SUBNOTIFICAÇÃO A Polícia Civil trabalha com a hipótese de explosão de casos nos próximos meses, considerando que o isolamento social reúne circunstâncias favoráveis para que o gatilho da violência seja acionado. “Vimos muitos casos de maus tratos serem intensificados em razão da quarentena. O estresse é difícil para o adulto lidar, imagine a criança privada de tudo o que é bom para ela?
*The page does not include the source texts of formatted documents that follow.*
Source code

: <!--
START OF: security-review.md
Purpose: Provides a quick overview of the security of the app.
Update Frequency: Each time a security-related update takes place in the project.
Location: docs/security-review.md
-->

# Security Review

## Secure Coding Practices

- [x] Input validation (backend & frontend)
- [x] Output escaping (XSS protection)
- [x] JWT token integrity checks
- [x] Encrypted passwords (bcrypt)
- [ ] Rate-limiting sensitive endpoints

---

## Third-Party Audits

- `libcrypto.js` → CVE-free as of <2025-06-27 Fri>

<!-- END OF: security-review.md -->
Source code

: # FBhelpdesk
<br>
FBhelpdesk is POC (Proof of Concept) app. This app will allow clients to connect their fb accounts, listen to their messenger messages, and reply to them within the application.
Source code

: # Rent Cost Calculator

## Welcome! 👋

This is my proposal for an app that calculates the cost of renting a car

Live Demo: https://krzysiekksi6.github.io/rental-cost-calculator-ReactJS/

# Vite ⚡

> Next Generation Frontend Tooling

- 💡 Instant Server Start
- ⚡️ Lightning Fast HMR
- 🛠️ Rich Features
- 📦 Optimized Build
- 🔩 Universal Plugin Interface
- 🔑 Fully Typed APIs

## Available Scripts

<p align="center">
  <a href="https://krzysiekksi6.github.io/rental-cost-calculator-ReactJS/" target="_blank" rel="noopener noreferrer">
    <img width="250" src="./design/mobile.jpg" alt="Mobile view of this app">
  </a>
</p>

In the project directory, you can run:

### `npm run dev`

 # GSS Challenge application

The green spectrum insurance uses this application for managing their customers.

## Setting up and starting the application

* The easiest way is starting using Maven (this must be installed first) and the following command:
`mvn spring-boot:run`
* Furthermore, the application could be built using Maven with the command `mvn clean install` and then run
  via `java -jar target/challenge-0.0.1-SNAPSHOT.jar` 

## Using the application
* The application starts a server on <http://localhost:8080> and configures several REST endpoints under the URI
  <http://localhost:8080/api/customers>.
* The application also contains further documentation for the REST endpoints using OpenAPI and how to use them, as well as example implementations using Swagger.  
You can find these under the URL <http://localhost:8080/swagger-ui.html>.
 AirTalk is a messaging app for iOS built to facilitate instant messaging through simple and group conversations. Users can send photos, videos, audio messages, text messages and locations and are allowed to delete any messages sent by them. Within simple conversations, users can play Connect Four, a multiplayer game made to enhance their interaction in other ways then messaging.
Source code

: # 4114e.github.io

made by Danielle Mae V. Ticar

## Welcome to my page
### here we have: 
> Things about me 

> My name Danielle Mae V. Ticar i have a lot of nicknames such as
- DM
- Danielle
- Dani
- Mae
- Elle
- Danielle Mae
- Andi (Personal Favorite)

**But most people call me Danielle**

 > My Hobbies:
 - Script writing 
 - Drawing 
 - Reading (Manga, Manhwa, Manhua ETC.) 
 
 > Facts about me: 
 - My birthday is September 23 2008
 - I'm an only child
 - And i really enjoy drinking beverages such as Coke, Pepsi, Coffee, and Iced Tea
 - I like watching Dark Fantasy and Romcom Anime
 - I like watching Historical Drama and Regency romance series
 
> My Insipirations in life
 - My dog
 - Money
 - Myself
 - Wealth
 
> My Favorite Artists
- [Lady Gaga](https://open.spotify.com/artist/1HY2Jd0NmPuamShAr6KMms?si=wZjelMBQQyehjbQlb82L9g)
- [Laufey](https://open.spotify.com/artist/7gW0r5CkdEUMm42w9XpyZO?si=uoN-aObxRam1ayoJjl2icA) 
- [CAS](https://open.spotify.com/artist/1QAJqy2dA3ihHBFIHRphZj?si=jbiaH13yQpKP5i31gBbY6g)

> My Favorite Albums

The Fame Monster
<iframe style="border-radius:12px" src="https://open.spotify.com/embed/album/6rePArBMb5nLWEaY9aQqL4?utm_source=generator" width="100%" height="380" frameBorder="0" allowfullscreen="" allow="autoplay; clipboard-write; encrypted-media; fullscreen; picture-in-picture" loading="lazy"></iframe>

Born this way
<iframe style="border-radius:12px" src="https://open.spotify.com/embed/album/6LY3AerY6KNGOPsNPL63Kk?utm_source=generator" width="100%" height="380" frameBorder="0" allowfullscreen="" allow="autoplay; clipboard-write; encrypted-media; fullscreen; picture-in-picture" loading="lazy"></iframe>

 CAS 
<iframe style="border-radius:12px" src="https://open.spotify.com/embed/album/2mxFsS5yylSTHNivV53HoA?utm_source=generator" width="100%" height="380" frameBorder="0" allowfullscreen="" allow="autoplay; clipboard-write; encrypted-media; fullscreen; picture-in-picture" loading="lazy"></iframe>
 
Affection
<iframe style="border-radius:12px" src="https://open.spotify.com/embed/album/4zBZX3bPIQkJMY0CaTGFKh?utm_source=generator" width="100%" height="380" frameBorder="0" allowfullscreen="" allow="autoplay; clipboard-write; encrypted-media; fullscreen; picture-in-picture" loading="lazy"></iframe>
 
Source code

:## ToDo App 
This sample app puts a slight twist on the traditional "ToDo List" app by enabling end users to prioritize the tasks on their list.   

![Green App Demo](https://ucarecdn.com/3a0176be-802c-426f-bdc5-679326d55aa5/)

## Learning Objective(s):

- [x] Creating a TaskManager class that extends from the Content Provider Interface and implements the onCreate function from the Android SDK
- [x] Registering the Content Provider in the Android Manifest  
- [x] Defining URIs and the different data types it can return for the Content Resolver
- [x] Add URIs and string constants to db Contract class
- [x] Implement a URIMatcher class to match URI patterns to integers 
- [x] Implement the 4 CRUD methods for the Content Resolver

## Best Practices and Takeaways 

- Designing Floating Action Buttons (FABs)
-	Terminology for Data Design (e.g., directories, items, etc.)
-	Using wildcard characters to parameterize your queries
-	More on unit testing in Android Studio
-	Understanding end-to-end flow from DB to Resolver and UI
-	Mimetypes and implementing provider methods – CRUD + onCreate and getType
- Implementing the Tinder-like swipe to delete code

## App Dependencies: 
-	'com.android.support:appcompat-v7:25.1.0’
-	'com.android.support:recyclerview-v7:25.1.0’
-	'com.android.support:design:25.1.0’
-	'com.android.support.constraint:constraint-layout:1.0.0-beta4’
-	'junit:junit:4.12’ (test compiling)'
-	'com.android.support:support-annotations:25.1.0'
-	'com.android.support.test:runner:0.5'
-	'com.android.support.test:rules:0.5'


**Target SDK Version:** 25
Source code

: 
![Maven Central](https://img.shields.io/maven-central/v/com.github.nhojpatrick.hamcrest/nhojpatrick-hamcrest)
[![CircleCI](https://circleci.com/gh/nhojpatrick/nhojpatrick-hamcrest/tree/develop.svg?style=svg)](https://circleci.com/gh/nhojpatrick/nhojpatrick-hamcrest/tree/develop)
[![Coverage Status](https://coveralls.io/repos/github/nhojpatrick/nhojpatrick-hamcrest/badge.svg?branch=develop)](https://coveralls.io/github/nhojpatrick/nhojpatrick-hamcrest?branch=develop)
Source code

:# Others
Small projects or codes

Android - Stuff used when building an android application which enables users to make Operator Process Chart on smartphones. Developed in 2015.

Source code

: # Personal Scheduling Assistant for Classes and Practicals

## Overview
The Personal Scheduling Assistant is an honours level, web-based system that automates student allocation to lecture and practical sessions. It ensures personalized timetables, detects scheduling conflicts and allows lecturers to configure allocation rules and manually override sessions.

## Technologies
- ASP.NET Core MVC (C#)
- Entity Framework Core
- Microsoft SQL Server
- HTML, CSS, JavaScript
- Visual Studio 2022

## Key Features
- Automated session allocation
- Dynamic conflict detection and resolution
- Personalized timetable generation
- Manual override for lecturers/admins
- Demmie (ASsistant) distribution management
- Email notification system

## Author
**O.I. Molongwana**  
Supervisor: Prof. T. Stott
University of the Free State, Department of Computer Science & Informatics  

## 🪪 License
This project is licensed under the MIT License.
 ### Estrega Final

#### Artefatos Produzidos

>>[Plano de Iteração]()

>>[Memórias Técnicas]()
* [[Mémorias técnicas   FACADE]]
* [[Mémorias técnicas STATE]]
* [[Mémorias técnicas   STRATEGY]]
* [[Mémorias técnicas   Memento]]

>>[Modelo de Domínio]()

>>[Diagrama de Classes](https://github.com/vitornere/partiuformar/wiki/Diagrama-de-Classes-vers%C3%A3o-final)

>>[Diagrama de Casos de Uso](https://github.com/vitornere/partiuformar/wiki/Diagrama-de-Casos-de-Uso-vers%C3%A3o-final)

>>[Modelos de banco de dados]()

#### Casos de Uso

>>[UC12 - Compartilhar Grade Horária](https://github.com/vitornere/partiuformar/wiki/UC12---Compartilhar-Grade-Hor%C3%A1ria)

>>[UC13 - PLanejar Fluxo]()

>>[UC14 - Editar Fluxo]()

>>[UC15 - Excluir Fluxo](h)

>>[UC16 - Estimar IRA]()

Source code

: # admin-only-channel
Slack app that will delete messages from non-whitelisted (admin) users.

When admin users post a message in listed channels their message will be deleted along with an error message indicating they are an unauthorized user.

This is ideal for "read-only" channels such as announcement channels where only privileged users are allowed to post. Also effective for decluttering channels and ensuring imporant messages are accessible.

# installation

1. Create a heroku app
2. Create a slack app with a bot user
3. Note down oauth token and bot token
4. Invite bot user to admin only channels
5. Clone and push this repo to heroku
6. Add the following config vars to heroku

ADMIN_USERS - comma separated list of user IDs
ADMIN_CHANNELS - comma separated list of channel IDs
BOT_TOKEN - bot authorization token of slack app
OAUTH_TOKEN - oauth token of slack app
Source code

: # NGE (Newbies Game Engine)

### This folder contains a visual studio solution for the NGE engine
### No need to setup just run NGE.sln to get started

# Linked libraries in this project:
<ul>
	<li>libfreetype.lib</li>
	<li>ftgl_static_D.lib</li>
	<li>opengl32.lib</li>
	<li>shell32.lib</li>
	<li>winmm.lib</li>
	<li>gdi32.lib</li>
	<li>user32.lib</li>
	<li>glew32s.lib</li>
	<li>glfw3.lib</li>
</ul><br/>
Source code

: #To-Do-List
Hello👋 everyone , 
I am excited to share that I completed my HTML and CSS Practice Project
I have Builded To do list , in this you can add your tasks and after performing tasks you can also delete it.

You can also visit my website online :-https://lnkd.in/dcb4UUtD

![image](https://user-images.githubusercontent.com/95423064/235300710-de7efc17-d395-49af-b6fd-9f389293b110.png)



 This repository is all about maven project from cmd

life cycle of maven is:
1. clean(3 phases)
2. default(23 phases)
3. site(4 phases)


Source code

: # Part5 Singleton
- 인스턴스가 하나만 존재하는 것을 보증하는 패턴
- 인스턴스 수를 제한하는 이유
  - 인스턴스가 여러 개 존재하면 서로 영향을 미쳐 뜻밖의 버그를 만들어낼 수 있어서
Esses conflitos de ansiedade, com certeza, fizeram aumentar a violência doméstica contra crianças”, reitera Renana Fagundes. “E é preciso entender que violência não educa nem vai deixar a criança mais quieta ou apta a fazer a aula on-line”, completa. 

Também não há como mensurar em que proporção aumentaram os crimes sexuais. “Sabemos que a maioria ocorre no âmbito familiar e, se a família toda está dentro de casa e a criança não tem acesso aos órgãos de proteção, sofrerá abusos de forma mais reiterada”, ressalta a delegada. “É preciso observar o comportamento, se a criança está se afastando de algum familiar, por exemplo. O adulto é o instrumento para a criança pedir socorro. A pessoa que sabe ou suspeita (do crime) tem a obrigação de denunciar e isso pode ser feito de maneira anônima”, adverte.

Renata Fagundes explica que a subnotificação é acentuada por outro fato: a dificuldade de falar sobre o assunto. “Mesmo para a mulher adulta é difícil denunciar a violência sexual, pois envolve culpa, constrangimento e medo. Para uma criança que sabe que sua palavra será desacreditada pelo fato de ser criança, e o abusador reforça essa afirmação, é ainda pior”, afirma, destacando que o acolhimento das vítimas é feito por meio de escuta especializada. “A palavra da vítima tem, sim, relevância quando investigamos esse tipo de crime que ocorre entre quatro paredes.”

 Ela relata que logo no início da pandemia houve redução grande do fluxo na delegacia, mesmo o atendimento tendo permanecido normal. Diante de qualquer demanda espontânea, uma ocorrência é registrada e são tomadas providências: acolhimento da criança, encaminhamento ao Instituto Médico-Legal (IML) e oitiva do representante legal. “Importante os pais terem consciência da importância de orientar seus filhos quanto à possibilidade de serem vítimas de crimes virtuais e presenciais, o que são partes íntimas, que ninguém pode tocar nelas, o que é um carinho bom e ruim, que a criança tem domínio sobre o corpo dela e não deve abraçar nem sentar no colo de familiar se não se sentir à vontade.”